Ismail Ould Cheikh Ahmed, the UN's Yemen envoy, said three delegations representing the warring factions would meet on December 15 for talks to end a nine-month old conflict that has left 80 percent of the country in need of humanitarian assistance.
A ceasefire and confidence-building measures are likely to go into effect as representatives from President Abed Rabbo Mansour Hadi's government, Houthi rebels and forces loyal to former President Ali Abdullah Saleh sit down for talks near Geneva, he said.
On a visit to Yemen over the weekend, Ahmed said he had secured Hadi's commitment to a ceasefire.
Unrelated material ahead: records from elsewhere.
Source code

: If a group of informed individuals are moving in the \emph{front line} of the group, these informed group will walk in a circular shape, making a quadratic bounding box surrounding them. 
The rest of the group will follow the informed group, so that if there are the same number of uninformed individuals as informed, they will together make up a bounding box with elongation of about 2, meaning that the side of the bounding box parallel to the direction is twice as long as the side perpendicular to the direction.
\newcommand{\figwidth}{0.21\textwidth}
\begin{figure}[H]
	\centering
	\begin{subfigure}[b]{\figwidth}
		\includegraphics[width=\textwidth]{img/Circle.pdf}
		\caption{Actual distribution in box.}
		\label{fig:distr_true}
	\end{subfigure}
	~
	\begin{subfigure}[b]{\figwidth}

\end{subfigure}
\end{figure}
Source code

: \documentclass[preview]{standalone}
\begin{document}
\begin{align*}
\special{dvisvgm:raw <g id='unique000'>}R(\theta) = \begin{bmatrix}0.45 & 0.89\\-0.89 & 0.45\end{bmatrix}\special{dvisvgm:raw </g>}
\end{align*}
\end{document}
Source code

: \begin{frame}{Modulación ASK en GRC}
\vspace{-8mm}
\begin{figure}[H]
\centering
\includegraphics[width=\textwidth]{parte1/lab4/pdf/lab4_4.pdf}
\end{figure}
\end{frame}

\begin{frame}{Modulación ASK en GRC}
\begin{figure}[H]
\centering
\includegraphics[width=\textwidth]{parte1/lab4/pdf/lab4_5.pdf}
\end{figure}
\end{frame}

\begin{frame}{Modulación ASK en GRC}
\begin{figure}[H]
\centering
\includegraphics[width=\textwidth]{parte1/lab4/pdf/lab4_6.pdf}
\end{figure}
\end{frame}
The Saudi-led Gulf Arab coalition had made Hadi's approval a prerequisite for joining the ceasefire.
Previous UN-brokered talks in June collapsed before the warring parties even sat down at the negotiating table.
The multifront conflict has pitted Houthi rebels and forces tied to former President Saleh against forces loyal to Hadi, southern Yemeni secessionists, tribal forces and elements of al-Qaeda and the so-called "Islamic State."
The Houthi group swept Hadi from power in February as part of what it called a revolution against corruption, accusing Hadi of being beholden to Saudi Arabia and the United States.
In March, Saudi Arabia alongside Sunni Arab states launched a military campaign to oust the Houthis in a so far unsuccessful bid to restore Hadi to power.
The Saudi-led campaign has widely been condemned by the UN and monitoring groups as indiscriminate and needlessly destructive.
Saudi Arabia argues the Houthis are backed by Iran, charges the Houthi have denied. The conflict is widely viewed as a proxy war between the regional rivals Saudi Arabia and Iran.